_Assignment_
Please copy out every line in the entries that includes the word "github".

[Collection entries]
● ● ● ● ● ● ●

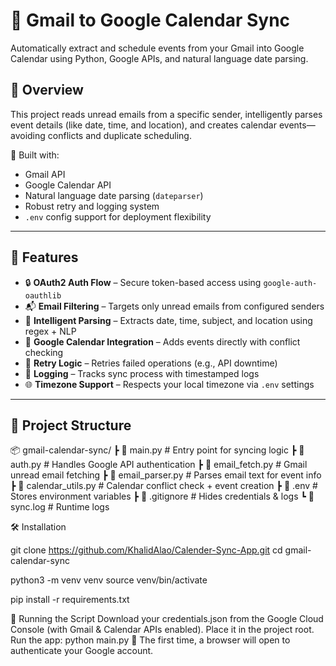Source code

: # 📅 Gmail to Google Calendar Sync

Automatically extract and schedule events from your Gmail into Google Calendar using Python, Google APIs, and natural language date parsing.

## 🚀 Overview

This project reads unread emails from a specific sender, intelligently parses event details (like date, time, and location), and creates calendar events—avoiding conflicts and duplicate scheduling.

🔧 Built with:
- Gmail API
- Google Calendar API
- Natural language date parsing (`dateparser`)
- Robust retry and logging system
- `.env` config support for deployment flexibility

---

## 🎯 Features

- 🔒 **OAuth2 Auth Flow** – Secure token-based access using `google-auth-oauthlib`
- 📬 **Email Filtering** – Targets only unread emails from configured senders
- 🧠 **Intelligent Parsing** – Extracts date, time, subject, and location using regex + NLP
- 📆 **Google Calendar Integration** – Adds events directly with conflict checking
- 🔁 **Retry Logic** – Retries failed operations (e.g., API downtime)
- 📄 **Logging** – Tracks sync process with timestamped logs
- 🌐 **Timezone Support** – Respects your local timezone via `.env` settings

---

## 📁 Project Structure

📦 gmail-calendar-sync/
┣ 📄 main.py # Entry point for syncing logic
┣ 📄 auth.py # Handles Google API authentication
┣ 📄 email_fetch.py # Gmail unread email fetching
┣ 📄 email_parser.py # Parses email text for event info
┣ 📄 calendar_utils.py # Calendar conflict check + event creation
┣ 📄 .env # Stores environment variables
┣ 📄 .gitignore # Hides credentials & logs
┗ 📄 sync.log # Runtime logs


🛠️ Installation

git clone https://github.com/KhalidAlao/Calender-Sync-App.git
cd gmail-calendar-sync

python3 -m venv venv
source venv/bin/activate

pip install -r requirements.txt


🧪 Running the Script
Download your credentials.json from the Google Cloud Console (with Gmail & Calendar APIs enabled).
Place it in the project root.
Run the app:
python main.py
🔐 The first time, a browser will open to authenticate your Google account.
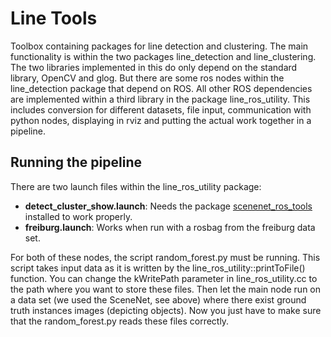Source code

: # Line Tools

Toolbox containing packages for line detection and clustering. The main functionality is within the two packages line\_detection and line\_clustering. The two libraries implemented in this do only depend on the standard library, OpenCV and glog. But there are some ros nodes within the line\_detection package that depend on ROS.
All other ROS dependencies are implemented within a third library in the package line\_ros\_utility. This includes conversion for different datasets, file input, communication with python nodes, displaying in rviz and putting the actual work together in a pipeline.

## Running the pipeline
There are two launch files within the line\_ros\_utility package:
+ **detect\_cluster\_show.launch**: Needs the package [scenenet\_ros\_tools](https://github.com/ethz-asl/scenenet_ros_tools) installed to work properly.
+ **freiburg.launch**: Works when run with a rosbag from the freiburg data set.

For both of these nodes, the script random\_forest.py must be running. This script takes input data as it is written by the line\_ros\_utility::printToFile() function. You can change the kWritePath parameter in line\_ros\_utility.cc to the path where you want to store these files. Then let the main node run on a data set (we used the SceneNet, see above) where there exist ground truth instances images (depicting objects). Now you just have to make sure that the random\_forest.py reads these files correctly.
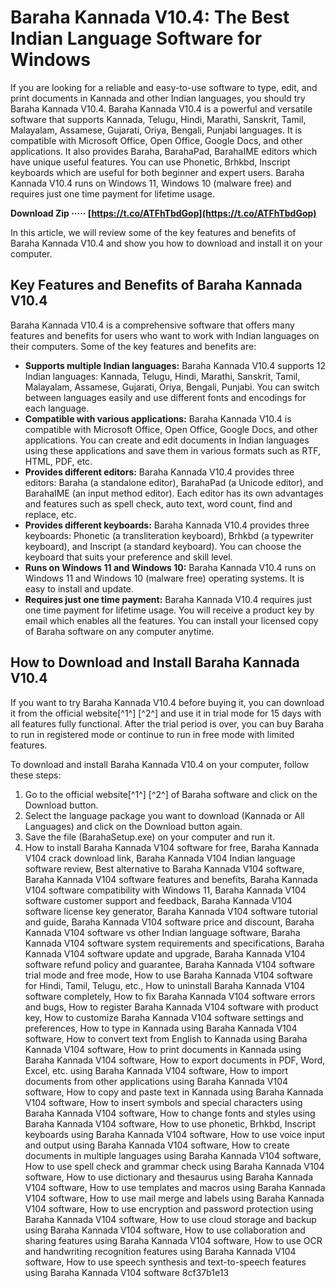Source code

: # Baraha Kannada V10.4: The Best Indian Language Software for Windows
 
If you are looking for a reliable and easy-to-use software to type, edit, and print documents in Kannada and other Indian languages, you should try Baraha Kannada V10.4. Baraha Kannada V10.4 is a powerful and versatile software that supports Kannada, Telugu, Hindi, Marathi, Sanskrit, Tamil, Malayalam, Assamese, Gujarati, Oriya, Bengali, Punjabi languages. It is compatible with Microsoft Office, Open Office, Google Docs, and other applications. It also provides Baraha, BarahaPad, BarahaIME editors which have unique useful features. You can use Phonetic, Brhkbd, Inscript keyboards which are useful for both beginner and expert users. Baraha Kannada V10.4 runs on Windows 11, Windows 10 (malware free) and requires just one time payment for lifetime usage.
 
**Download Zip ····· [https://t.co/ATFhTbdGop](https://t.co/ATFhTbdGop)**


 
In this article, we will review some of the key features and benefits of Baraha Kannada V10.4 and show you how to download and install it on your computer.
 
## Key Features and Benefits of Baraha Kannada V10.4
 
Baraha Kannada V10.4 is a comprehensive software that offers many features and benefits for users who want to work with Indian languages on their computers. Some of the key features and benefits are:
 
- **Supports multiple Indian languages:** Baraha Kannada V10.4 supports 12 Indian languages: Kannada, Telugu, Hindi, Marathi, Sanskrit, Tamil, Malayalam, Assamese, Gujarati, Oriya, Bengali, Punjabi. You can switch between languages easily and use different fonts and encodings for each language.
- **Compatible with various applications:** Baraha Kannada V10.4 is compatible with Microsoft Office, Open Office, Google Docs, and other applications. You can create and edit documents in Indian languages using these applications and save them in various formats such as RTF, HTML, PDF, etc.
- **Provides different editors:** Baraha Kannada V10.4 provides three editors: Baraha (a standalone editor), BarahaPad (a Unicode editor), and BarahaIME (an input method editor). Each editor has its own advantages and features such as spell check, auto text, word count, find and replace, etc.
- **Provides different keyboards:** Baraha Kannada V10.4 provides three keyboards: Phonetic (a transliteration keyboard), Brhkbd (a typewriter keyboard), and Inscript (a standard keyboard). You can choose the keyboard that suits your preference and skill level.
- **Runs on Windows 11 and Windows 10:** Baraha Kannada V10.4 runs on Windows 11 and Windows 10 (malware free) operating systems. It is easy to install and update.
- **Requires just one time payment:** Baraha Kannada V10.4 requires just one time payment for lifetime usage. You will receive a product key by email which enables all the features. You can install your licensed copy of Baraha software on any computer anytime.

## How to Download and Install Baraha Kannada V10.4
 
If you want to try Baraha Kannada V10.4 before buying it, you can download it from the official website[^1^] [^2^] and use it in trial mode for 15 days with all features fully functional. After the trial period is over, you can buy Baraha to run in registered mode or continue to run in free mode with limited features.
 
To download and install Baraha Kannada V10.4 on your computer, follow these steps:

1. Go to the official website[^1^] [^2^] of Baraha software and click on the Download button.
2. Select the language package you want to download (Kannada or All Languages) and click on the Download button again.
3. Save the file (BarahaSetup.exe) on your computer and run it.
4. How to install Baraha Kannada V104 software for free,  Baraha Kannada V104 crack download link,  Baraha Kannada V104 Indian language software review,  Best alternative to Baraha Kannada V104 software,  Baraha Kannada V104 software features and benefits,  Baraha Kannada V104 software compatibility with Windows 11,  Baraha Kannada V104 software customer support and feedback,  Baraha Kannada V104 software license key generator,  Baraha Kannada V104 software tutorial and guide,  Baraha Kannada V104 software price and discount,  Baraha Kannada V104 software vs other Indian language software,  Baraha Kannada V104 software system requirements and specifications,  Baraha Kannada V104 software update and upgrade,  Baraha Kannada V104 software refund policy and guarantee,  Baraha Kannada V104 software trial mode and free mode,  How to use Baraha Kannada V104 software for Hindi, Tamil, Telugu, etc.,  How to uninstall Baraha Kannada V104 software completely,  How to fix Baraha Kannada V104 software errors and bugs,  How to register Baraha Kannada V104 software with product key,  How to customize Baraha Kannada V104 software settings and preferences,  How to type in Kannada using Baraha Kannada V104 software,  How to convert text from English to Kannada using Baraha Kannada V104 software,  How to print documents in Kannada using Baraha Kannada V104 software,  How to export documents in PDF, Word, Excel, etc. using Baraha Kannada V104 software,  How to import documents from other applications using Baraha Kannada V104 software,  How to copy and paste text in Kannada using Baraha Kannada V104 software,  How to insert symbols and special characters using Baraha Kannada V104 software,  How to change fonts and styles using Baraha Kannada V104 software,  How to use phonetic, Brhkbd, Inscript keyboards using Baraha Kannada V104 software,  How to use voice input and output using Baraha Kannada V104 software,  How to create documents in multiple languages using Baraha Kannada V104 software,  How to use spell check and grammar check using Baraha Kannada V104 software,  How to use dictionary and thesaurus using Baraha Kannada V104 software,  How to use templates and macros using Baraha Kannada V104 software,  How to use mail merge and labels using Baraha Kannada V104 software,  How to use encryption and password protection using Baraha Kannada V104 software,  How to use cloud storage and backup using Baraha Kannada V104 software,  How to use collaboration and sharing features using Baraha Kannada V104 software,  How to use OCR and handwriting recognition features using Baraha Kannada V104 software,  How to use speech synthesis and text-to-speech features using Baraha Kannada V104 software
 8cf37b1e13


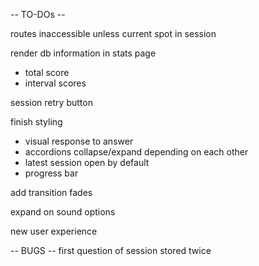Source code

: 
-- TO-DOs --

routes inaccessible unless current spot in session

render db information in stats page
- total score
- interval scores

session retry button

finish styling
- visual response to answer
- accordions collapse/expand depending on each other
- latest session open by default
- progress bar

add transition fades

expand on sound options

new user experience

-- BUGS --
first question of session stored twice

● ● ● ● ● ● ●

_Completed exercise_
git clone https://github.com/KhalidAlao/Calender-Sync-App.git
+ **detect\_cluster\_show.launch**: Needs the package [scenenet\_ros\_tools](https://github.com/ethz-asl/scenenet_ros_tools) installed to work properly.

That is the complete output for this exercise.